After our on-time arrival, we obviously wasted no time in tracking down a brewery, and we were lucky – in 1998, an enterprising soul or two had converted an old tram depot beautifully located next to a colony of bears and a winding river into a brewery. They brew three standard beers: an unfiltered helles, a darker märzen, and a wheat beer. Additionally, they frequently do special beers, usually to suit the season. I tried the helles and the märzen, both of which were lively and full of flavour – great drinks to accompany the unseasonably late arrival of summer.
The next day was the concert day, so after a pit stop at the tram shed again to remind me how good the märzen was, we headed towards the 45000-capacity Stade the Suisse, where the aforementioned band were due to play in a few hours. To avoid eating the overpriced food usually found at such massive venues, we had a pizza on the way, which I washed down with a couple of remarkably tasty beers from the local independent survivor Felsenau, founded in 1881.
What followed was a delight from a music lover’s perspective, but a disaster from a beer lover’s ditto. Why oh why is it so in this world that a poor drinker can only buy not second rate, not third rate, but rock bottom rate lager at big events such as these? Carlsberg was the beer in this case, and though I ought to have known better, I still went ahead and bought one. It did one good thing – it confirmed my long-held opinion that Carlsberg is one of the few beers whose taste actually improves as it passes through the body. Probably the best piss in the world, though.
The weekend was, in other words, like experiencing the Swiss beer scene in a nutshell. There are the new, usually very small breweries that make decent – and sometimes very good – beer. Then there are a few surviving regionals, most of which can conjure up a couple of very drinkable beers. Then we have the nationals, which have been bought out by the multinationals, that make the bland, boring stuff that everyone drinks and most bars and pubs stock. Finally, there are the multinationals that sponsor all big events and have the nerve to charge an arm and a leg for a plastic cup of vile-tasting yellow liquid that is, to quote an earlier blog post of mine, almost, but not entirely unlike beer.

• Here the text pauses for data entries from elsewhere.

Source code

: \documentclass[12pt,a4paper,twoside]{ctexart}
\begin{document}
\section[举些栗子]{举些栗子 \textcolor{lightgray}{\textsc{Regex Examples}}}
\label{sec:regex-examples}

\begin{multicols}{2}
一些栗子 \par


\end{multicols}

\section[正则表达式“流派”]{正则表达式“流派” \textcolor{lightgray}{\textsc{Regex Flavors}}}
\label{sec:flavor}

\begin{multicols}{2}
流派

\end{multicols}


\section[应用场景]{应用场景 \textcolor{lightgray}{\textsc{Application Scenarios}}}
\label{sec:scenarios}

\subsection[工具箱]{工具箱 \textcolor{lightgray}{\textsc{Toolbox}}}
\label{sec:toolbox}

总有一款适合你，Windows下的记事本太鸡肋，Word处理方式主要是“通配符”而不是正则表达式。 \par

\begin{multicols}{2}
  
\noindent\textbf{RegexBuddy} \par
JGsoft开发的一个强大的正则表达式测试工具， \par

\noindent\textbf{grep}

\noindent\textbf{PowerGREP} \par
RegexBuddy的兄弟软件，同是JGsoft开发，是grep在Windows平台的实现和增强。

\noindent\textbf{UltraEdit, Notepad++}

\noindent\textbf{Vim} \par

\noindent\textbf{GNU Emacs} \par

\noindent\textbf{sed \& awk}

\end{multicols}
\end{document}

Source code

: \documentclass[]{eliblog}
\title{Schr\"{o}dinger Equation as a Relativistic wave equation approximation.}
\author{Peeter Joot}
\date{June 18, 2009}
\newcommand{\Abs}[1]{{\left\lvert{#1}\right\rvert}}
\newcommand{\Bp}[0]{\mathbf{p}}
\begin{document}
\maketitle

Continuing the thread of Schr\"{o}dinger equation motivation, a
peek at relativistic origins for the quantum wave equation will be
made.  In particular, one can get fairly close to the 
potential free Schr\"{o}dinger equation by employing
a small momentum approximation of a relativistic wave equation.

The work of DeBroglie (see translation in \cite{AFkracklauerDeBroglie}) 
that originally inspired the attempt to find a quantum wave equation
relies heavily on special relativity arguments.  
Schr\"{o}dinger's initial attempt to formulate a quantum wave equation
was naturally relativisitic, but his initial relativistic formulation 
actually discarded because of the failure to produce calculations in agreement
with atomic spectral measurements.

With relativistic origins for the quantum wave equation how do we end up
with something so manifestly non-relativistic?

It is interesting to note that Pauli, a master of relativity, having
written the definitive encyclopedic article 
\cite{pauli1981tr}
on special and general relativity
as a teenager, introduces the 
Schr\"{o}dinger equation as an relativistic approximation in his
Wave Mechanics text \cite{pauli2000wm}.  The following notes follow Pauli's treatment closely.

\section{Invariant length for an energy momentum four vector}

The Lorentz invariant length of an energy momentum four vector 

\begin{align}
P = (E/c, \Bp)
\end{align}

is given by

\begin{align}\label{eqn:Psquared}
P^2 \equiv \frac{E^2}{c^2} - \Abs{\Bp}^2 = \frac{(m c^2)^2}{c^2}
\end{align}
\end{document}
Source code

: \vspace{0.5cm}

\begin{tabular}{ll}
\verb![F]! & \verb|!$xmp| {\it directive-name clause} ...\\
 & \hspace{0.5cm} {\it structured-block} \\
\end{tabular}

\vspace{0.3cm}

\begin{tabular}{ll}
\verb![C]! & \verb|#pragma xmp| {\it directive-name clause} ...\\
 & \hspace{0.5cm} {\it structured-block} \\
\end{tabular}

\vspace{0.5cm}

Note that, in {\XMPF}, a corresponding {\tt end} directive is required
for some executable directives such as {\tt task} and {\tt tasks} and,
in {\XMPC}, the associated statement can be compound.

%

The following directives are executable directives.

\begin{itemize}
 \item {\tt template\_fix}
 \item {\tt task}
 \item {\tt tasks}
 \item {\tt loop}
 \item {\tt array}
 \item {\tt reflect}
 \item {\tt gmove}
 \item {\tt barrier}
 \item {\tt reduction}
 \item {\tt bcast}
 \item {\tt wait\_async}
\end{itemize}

So, in summary: Switzerland is a nice country, and if you’re concerned that someone may have a serious throat problem when they speak to you, don’t worry – this is just the local dialect – speak back in your own language and they’ll immediately switch. The scenery is stunning and the skiing, especially in winter, is usually very good, so the Swiss can be forgiven if they don’t have the best beer in the world. Having said that, it’s certainly not the worst beer in the world either, and things are rapidly improving. If you’re in a bar, ask for a beer from a local brewery, and if they don’t have one, suggest that they should organize a referendum to ban mediocre beer. You never know, perhaps they’ll vote yes one day.